Capcom's Super Puzzle Fighter II Turbo is a classic puzzle game that combines the incredibly addictive gem-busting gameplay of games like Puyo Puyo or Baku Baku with superdeformed versions of characters from Capcom's fighting universe. This competitive puzzle game has always seemed like it would be a great fit for online play, but the only Internet-capable version to date is a Dreamcast release that never made it to North America. Now it's finally online, ready for both the Xbox 360 and PlayStation 3, and it has also received a partial graphical overhaul. If you've ever been a fan of Puzzle Fighter, or any other competitive puzzle game, you should add this one to your collection.
Conceptually, Puzzle Fighter is pretty simple. There are gems of four different colors, and they fall into your pit in groups of two. You can rotate the gems around and drop them as you see fit, which usually involves grouping the colors together to make larger, connected groups of gems. The four gem colors also have corresponding colored crash gems. When you connect a crash gem to a quantity of like-colored blocks, they all blast apart and are removed from your pit. The remaining blocks fall as necessary, and the game continues. Busting up larger groups of gems, or even better yet, creating combos of multiple crashes, builds up a collection of junk gems that get dropped onto your opponent's screen. The junk gems count down with every drop and eventually turn back into regular-colored gems, which in turn might just set off a huge chain reaction on your opponent's side, sending a mess of blocks your way, and so on. Play continues until one player loses by having a full pit. The back-and-forth nature of Puzzle Fighter is what makes it so over-the-top and exciting, and you never really know what's going to happen.

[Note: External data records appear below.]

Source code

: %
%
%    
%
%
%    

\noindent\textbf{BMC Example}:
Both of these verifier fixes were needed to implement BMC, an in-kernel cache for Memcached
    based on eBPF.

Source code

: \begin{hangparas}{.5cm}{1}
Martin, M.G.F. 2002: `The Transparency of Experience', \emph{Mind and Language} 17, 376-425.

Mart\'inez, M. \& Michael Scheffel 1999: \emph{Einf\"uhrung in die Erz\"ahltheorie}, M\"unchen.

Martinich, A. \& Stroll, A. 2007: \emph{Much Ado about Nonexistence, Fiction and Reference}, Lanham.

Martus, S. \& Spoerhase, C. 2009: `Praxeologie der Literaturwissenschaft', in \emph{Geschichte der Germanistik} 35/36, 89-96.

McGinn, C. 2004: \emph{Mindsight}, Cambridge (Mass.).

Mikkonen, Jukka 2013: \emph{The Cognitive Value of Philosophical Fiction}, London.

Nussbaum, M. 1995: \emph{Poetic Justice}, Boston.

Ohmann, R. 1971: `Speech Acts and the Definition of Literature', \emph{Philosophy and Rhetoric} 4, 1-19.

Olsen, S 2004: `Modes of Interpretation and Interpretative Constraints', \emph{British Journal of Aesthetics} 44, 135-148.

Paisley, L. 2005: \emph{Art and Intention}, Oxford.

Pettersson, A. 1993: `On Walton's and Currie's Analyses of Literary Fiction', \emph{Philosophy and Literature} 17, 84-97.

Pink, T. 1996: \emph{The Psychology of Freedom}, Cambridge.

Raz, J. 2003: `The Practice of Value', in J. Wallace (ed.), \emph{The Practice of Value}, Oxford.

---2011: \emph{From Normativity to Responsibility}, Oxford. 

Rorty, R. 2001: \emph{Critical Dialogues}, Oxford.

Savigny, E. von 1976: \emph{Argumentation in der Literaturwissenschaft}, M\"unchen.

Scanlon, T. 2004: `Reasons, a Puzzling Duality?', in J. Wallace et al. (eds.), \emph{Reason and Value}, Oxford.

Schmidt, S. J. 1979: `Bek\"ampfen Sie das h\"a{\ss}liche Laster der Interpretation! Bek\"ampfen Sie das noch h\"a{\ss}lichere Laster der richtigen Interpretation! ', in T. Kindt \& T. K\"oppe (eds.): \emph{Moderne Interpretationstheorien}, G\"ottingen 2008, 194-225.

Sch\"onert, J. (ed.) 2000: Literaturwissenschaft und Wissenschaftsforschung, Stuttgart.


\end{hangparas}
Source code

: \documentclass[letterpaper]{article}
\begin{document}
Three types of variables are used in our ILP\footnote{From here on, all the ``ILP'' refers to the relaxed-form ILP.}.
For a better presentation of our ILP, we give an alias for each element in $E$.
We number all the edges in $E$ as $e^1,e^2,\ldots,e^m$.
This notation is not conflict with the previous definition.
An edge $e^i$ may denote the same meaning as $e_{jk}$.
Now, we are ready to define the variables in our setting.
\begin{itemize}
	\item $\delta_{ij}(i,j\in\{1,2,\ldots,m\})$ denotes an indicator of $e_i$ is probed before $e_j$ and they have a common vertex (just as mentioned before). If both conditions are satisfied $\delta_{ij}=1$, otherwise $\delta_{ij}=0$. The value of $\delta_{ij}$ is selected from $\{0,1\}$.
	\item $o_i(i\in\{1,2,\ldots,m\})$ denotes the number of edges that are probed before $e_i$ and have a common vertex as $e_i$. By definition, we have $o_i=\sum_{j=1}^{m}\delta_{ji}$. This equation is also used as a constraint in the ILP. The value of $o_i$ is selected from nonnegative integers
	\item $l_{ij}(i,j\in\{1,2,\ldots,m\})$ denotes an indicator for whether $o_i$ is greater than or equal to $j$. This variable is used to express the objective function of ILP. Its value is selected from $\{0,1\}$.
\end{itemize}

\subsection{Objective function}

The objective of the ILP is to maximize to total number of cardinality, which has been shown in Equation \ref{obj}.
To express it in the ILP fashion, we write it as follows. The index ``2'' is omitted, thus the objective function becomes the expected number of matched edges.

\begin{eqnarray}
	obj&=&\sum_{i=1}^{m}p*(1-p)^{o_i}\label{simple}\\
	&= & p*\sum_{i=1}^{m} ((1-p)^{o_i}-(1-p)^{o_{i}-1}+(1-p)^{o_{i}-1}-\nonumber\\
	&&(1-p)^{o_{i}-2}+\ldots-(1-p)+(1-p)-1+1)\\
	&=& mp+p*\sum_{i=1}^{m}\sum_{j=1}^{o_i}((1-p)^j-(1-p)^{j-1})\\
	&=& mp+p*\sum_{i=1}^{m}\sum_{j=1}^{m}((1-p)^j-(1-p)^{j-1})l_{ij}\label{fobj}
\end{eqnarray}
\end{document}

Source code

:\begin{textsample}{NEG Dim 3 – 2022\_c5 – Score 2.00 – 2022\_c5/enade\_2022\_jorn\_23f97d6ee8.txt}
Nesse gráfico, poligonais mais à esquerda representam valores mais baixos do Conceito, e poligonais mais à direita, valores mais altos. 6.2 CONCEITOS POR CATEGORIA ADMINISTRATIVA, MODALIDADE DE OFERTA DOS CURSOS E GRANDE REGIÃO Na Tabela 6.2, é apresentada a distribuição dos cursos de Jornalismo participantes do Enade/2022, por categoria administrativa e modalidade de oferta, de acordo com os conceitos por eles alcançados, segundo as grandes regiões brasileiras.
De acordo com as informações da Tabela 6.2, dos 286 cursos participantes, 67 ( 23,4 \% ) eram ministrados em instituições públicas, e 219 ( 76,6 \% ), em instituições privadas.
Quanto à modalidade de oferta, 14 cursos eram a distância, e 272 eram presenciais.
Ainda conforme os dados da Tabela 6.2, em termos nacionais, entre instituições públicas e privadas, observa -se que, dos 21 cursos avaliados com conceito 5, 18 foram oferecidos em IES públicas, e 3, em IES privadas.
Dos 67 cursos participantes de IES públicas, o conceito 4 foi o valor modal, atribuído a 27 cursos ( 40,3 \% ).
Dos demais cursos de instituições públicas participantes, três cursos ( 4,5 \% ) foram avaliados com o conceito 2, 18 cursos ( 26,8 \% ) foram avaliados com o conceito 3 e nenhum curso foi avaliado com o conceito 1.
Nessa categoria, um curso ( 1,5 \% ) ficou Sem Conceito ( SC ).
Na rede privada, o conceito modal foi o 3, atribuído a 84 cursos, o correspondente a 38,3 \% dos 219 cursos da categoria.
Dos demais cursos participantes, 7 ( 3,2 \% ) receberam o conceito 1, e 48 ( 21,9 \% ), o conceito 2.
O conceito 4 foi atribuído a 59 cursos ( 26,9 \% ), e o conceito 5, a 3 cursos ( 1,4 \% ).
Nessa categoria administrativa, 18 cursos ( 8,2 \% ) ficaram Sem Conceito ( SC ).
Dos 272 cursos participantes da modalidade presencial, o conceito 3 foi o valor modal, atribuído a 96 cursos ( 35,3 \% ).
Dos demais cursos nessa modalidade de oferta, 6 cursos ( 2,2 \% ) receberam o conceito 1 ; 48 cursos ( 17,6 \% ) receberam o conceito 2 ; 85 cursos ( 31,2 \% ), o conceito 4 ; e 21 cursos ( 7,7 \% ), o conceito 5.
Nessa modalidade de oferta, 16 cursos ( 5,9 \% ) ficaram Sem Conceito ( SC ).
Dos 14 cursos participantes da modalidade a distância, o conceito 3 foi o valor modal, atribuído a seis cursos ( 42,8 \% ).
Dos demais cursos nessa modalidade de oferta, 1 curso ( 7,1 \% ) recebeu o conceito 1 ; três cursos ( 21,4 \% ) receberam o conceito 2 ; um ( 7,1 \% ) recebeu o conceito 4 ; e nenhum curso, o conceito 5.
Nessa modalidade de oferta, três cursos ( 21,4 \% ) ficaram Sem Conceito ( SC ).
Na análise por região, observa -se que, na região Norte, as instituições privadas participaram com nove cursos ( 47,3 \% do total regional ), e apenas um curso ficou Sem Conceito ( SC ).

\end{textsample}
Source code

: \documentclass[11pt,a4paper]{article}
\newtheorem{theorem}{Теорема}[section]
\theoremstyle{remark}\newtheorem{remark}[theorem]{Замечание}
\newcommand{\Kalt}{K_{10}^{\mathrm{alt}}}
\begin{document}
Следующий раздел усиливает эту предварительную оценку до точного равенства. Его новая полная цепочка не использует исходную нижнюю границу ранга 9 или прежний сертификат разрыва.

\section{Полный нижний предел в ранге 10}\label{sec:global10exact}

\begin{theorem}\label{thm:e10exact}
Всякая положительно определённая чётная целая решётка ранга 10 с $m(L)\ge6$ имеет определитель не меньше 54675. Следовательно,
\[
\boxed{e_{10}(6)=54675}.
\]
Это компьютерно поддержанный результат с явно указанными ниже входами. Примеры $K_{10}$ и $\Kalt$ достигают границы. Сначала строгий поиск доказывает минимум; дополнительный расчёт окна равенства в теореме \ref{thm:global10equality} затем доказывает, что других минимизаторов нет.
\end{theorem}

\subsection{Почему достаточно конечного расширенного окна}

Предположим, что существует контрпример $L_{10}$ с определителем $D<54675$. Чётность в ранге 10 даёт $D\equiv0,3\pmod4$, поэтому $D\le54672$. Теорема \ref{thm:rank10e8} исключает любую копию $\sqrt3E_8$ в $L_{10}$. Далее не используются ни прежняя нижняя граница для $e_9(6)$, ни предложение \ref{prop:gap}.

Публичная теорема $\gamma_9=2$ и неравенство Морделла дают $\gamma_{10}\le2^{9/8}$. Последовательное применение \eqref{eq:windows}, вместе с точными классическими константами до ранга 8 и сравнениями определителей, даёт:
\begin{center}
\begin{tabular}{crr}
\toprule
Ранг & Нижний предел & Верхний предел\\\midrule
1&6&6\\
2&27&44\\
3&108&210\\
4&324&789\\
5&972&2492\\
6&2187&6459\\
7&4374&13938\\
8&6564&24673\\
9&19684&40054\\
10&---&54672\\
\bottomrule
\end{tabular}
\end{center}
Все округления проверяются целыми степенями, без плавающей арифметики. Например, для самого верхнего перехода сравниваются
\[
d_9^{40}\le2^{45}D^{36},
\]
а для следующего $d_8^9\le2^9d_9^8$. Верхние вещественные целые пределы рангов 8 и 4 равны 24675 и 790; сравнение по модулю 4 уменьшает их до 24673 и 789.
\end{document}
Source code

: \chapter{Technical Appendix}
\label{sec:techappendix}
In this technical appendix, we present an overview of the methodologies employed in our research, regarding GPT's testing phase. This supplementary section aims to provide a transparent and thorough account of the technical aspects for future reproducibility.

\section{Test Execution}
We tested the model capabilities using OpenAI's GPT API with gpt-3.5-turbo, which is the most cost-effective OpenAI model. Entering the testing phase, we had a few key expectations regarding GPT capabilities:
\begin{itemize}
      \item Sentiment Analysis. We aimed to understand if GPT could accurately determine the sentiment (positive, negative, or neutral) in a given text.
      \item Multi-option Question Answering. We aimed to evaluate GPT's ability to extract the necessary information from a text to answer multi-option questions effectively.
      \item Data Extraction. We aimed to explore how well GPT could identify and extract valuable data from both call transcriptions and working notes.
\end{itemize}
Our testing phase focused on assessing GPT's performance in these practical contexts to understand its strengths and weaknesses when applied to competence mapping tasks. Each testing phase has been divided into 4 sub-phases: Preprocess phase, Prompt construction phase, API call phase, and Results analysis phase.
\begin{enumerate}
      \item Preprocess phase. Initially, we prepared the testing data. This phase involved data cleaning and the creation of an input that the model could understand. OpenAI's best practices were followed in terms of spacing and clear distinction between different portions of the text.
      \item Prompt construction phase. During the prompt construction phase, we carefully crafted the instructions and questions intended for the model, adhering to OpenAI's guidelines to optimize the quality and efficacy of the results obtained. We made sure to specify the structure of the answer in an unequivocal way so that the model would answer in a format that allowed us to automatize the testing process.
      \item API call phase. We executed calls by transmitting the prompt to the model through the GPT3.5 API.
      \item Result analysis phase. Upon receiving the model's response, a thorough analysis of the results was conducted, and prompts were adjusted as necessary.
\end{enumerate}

All games are played competitively, whether you're playing against the machine or against a human opponent. You can play two-player matches locally or over the Internet. Most of the time the game works just fine online, though matches are occasionally sluggish and jumpy to the point of being unplayable. You can also play unranked matches with up to four players in them, in which the losing player rotates out and the next player swaps in, much like the quarter-match mode found in Street Fighter II Turbo on the 360.
While the arcade game had only one real mode to play, Capcom came up with two more gameplay modes for the Dreamcast version. One is practically identical to the original mode, and the other has you rotating existing blocks in your pit, rather than waiting for new blocks to drop. There's also a new mode called "X'." That's "X dash" for those of you not fluent in Capcom's naming conventions, but regardless, it's a slightly rebalanced version of the original game that makes all the players competitive. Before each match, you pick a Capcom character, such as Ryu, Ken, Dan, Akuma, Sakura, and so on. Each one drops junk blocks in different patterns, and this rebalanced mode adjusts that aspect of the game a bit to level the playing field. You probably won't notice the difference; the distinction seems a little too subtle for all but the most diehard Puzzle Fighter players out there.
The graphics and menus in the game have been redone, and the end result is much better-looking blocks and backgrounds, all of which are nice and sharp. However, the characters haven't been reworked. Compared to the nicely-redone backgrounds, the figures look blurry and sloppy as they stand in the middle of the screen and animate in ways that correspond to how you're playing. It's unfortunate that they weren't given the same "HD Remix" treatment that the rest of the game received. The sound effects and character chatter are the same, and the shrill Japanese shouting that comes from some characters might drive you insane, although it could be right up your alley.
It's a shame the characters didn't get a little graphical-update love, but it's hard to argue with Puzzle Fighter's gameplay. It plays well both online and off, and has enough options to keep you interested for a good chunk of time. The price seems a little steep on either platform, but especially on the Xbox Live Arcade where most other arcade classics go for $5 instead of $10, but even at twice the price, it's still a reasonable value.